_Saved data entries_
*****

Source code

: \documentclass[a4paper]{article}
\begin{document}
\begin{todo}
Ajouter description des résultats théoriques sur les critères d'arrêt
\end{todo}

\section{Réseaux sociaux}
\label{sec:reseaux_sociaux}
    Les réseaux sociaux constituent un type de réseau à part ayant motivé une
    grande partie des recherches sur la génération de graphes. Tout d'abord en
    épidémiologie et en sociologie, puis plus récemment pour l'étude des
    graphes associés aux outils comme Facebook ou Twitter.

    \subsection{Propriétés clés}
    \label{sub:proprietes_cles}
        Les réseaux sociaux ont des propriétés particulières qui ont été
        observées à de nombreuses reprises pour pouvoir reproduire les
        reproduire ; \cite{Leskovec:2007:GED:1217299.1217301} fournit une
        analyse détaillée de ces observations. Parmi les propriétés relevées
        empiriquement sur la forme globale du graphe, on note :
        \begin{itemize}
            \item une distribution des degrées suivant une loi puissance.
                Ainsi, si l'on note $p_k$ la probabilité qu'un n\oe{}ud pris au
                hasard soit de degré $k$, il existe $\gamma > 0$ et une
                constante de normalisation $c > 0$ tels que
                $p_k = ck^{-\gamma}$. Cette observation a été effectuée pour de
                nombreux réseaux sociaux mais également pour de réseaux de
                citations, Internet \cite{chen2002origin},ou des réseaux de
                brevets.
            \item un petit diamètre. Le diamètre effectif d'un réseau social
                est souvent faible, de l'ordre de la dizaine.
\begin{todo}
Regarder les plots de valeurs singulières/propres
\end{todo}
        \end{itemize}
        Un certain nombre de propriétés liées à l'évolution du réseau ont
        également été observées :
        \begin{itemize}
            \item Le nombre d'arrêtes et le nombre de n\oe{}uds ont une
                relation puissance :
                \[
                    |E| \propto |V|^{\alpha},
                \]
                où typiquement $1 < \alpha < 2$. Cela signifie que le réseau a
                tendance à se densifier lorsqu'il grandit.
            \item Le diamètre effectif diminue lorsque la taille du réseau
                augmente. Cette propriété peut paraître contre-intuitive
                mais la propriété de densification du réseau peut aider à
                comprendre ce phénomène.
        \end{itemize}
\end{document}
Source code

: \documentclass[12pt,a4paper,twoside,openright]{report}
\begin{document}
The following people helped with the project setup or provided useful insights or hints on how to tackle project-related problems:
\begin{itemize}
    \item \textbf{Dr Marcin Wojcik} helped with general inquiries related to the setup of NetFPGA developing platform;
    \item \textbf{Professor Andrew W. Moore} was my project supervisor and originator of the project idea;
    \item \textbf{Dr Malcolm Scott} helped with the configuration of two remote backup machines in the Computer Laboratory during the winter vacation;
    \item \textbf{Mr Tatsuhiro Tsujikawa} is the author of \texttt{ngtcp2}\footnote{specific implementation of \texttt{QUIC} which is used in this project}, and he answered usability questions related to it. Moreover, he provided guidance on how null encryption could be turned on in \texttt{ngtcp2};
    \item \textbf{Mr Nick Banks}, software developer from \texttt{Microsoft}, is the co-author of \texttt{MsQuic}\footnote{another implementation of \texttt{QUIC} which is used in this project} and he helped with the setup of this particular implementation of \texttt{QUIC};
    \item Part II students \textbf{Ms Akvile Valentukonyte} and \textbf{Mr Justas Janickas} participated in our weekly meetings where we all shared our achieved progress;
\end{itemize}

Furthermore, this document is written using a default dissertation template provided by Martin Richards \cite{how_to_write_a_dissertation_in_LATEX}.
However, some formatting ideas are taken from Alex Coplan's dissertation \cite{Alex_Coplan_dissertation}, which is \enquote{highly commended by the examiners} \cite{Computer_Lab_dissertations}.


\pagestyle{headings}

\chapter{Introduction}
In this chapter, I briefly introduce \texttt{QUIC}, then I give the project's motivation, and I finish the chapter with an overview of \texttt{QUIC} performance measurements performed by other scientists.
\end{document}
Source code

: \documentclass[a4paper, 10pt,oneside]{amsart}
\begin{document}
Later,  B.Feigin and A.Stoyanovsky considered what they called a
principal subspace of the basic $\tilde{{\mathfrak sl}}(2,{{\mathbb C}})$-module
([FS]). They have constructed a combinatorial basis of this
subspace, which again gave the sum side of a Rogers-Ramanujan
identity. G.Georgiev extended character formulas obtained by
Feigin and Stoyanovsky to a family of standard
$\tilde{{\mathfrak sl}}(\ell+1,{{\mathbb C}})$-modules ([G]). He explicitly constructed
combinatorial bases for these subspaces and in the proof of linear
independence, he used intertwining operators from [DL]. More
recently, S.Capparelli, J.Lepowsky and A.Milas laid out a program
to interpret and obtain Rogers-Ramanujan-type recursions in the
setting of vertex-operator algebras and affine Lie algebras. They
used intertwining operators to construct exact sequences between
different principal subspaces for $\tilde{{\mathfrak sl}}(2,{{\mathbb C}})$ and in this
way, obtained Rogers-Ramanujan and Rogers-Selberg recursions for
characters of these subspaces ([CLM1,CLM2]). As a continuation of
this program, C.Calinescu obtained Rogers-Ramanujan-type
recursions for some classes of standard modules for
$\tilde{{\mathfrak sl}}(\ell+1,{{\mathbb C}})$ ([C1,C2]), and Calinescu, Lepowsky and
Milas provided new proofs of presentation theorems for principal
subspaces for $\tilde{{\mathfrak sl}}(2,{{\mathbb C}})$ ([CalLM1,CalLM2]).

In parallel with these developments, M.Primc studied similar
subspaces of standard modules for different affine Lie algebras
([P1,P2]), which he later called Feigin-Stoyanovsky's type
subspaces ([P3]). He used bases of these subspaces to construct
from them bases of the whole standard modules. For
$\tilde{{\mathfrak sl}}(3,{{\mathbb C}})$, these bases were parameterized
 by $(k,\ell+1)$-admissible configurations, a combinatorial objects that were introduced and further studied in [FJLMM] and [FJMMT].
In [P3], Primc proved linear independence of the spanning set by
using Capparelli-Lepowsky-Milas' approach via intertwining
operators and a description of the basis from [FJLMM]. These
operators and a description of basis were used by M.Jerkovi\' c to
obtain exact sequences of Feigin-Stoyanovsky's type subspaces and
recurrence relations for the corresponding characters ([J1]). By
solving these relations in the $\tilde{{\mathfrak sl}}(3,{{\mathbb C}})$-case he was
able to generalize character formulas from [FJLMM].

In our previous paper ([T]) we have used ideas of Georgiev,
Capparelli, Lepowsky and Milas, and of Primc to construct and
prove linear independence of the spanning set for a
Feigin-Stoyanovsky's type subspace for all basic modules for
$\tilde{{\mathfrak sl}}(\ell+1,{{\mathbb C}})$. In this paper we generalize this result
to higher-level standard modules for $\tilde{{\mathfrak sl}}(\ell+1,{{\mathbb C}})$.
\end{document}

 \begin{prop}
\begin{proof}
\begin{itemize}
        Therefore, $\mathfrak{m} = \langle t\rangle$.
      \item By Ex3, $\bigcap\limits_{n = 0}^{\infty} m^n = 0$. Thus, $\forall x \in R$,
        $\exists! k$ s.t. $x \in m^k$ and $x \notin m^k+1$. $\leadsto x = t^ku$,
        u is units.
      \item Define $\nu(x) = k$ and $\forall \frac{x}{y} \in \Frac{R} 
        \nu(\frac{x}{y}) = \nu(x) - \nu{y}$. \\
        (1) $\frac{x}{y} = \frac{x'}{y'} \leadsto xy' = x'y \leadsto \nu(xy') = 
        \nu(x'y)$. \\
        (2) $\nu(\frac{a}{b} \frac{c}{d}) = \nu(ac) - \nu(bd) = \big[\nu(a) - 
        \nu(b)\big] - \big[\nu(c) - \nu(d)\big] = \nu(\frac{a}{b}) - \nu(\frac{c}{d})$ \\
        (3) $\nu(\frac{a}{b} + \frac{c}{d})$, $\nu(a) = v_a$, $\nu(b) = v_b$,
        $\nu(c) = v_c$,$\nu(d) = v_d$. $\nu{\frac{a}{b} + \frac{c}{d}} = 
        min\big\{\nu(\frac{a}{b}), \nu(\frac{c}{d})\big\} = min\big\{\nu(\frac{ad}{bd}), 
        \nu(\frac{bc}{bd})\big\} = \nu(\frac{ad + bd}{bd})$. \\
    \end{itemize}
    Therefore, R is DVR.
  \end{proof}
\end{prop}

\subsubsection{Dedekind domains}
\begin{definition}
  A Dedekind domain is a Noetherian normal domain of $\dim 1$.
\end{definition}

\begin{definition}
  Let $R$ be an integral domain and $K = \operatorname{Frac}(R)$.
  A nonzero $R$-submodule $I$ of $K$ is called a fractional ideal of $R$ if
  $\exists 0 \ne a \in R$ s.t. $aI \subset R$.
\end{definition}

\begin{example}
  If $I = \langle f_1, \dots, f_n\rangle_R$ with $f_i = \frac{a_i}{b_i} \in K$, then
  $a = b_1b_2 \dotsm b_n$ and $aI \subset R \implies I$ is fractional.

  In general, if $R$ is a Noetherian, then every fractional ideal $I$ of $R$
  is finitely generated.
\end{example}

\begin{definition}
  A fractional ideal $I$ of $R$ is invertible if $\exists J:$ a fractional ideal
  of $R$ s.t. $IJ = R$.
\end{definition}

*****

_Exercise details_
Each line of the records, from the opening one through the line holding "analyse détaillée de", should be restated word for word, with nothing else in the answer.

_Task answer_
Source code

: \documentclass[a4paper]{article}
\begin{document}
\begin{todo}
Ajouter description des résultats théoriques sur les critères d'arrêt
\end{todo}

\section{Réseaux sociaux}
\label{sec:reseaux_sociaux}
    Les réseaux sociaux constituent un type de réseau à part ayant motivé une
    grande partie des recherches sur la génération de graphes. Tout d'abord en
    épidémiologie et en sociologie, puis plus récemment pour l'étude des
    graphes associés aux outils comme Facebook ou Twitter.

    \subsection{Propriétés clés}
    \label{sub:proprietes_cles}
        Les réseaux sociaux ont des propriétés particulières qui ont été
        observées à de nombreuses reprises pour pouvoir reproduire les
        reproduire ; \cite{Leskovec:2007:GED:1217299.1217301} fournit une
        analyse détaillée de ces observations. Parmi les propriétés relevées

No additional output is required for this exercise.